▶ [Work required] Would you filter these records and copy every line that has the word "public"?

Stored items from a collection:

————————

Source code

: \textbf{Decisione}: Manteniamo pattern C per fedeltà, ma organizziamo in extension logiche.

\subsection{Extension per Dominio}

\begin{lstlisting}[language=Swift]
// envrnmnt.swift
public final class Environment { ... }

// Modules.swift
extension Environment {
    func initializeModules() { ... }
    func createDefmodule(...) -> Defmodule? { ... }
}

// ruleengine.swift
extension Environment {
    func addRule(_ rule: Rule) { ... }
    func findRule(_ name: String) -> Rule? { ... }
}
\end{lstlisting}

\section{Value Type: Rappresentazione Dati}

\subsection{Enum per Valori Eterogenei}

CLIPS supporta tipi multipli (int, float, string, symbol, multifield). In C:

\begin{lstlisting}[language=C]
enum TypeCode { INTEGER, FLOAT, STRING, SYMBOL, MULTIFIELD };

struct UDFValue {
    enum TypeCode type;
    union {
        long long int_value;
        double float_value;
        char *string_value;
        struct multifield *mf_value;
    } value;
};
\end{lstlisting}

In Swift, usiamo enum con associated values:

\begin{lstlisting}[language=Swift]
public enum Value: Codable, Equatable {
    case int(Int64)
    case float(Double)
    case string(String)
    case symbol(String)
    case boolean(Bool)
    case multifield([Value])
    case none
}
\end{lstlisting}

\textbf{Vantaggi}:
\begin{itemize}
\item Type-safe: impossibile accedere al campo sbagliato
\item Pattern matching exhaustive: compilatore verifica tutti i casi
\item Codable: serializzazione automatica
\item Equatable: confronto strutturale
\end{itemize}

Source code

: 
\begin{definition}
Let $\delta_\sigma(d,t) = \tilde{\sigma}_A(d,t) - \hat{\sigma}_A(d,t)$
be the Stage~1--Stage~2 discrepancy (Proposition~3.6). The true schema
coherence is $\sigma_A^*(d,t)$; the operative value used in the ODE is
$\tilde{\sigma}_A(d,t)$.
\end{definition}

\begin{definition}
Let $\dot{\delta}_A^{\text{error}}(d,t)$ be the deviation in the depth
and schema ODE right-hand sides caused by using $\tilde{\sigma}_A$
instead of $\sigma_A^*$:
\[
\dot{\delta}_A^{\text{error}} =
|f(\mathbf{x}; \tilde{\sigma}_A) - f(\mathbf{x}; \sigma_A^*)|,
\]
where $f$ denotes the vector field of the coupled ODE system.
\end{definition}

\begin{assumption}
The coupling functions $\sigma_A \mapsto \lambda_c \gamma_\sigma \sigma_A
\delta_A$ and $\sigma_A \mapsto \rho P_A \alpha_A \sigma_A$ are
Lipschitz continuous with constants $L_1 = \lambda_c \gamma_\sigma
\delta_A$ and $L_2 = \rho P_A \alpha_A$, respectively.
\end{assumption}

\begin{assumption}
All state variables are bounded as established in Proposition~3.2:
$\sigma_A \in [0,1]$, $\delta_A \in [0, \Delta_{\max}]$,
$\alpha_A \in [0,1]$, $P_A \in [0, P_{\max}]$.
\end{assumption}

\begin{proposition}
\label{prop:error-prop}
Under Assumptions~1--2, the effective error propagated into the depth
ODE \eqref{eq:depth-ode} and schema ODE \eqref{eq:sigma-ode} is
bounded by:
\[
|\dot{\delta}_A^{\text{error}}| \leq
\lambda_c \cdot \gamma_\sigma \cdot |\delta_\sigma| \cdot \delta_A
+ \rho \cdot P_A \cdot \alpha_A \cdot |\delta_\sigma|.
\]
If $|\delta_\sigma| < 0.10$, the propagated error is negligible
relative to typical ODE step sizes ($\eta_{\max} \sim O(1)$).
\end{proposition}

————————

▶ [Output of the task]
public final class Environment { ... }
public enum Value: Codable, Equatable {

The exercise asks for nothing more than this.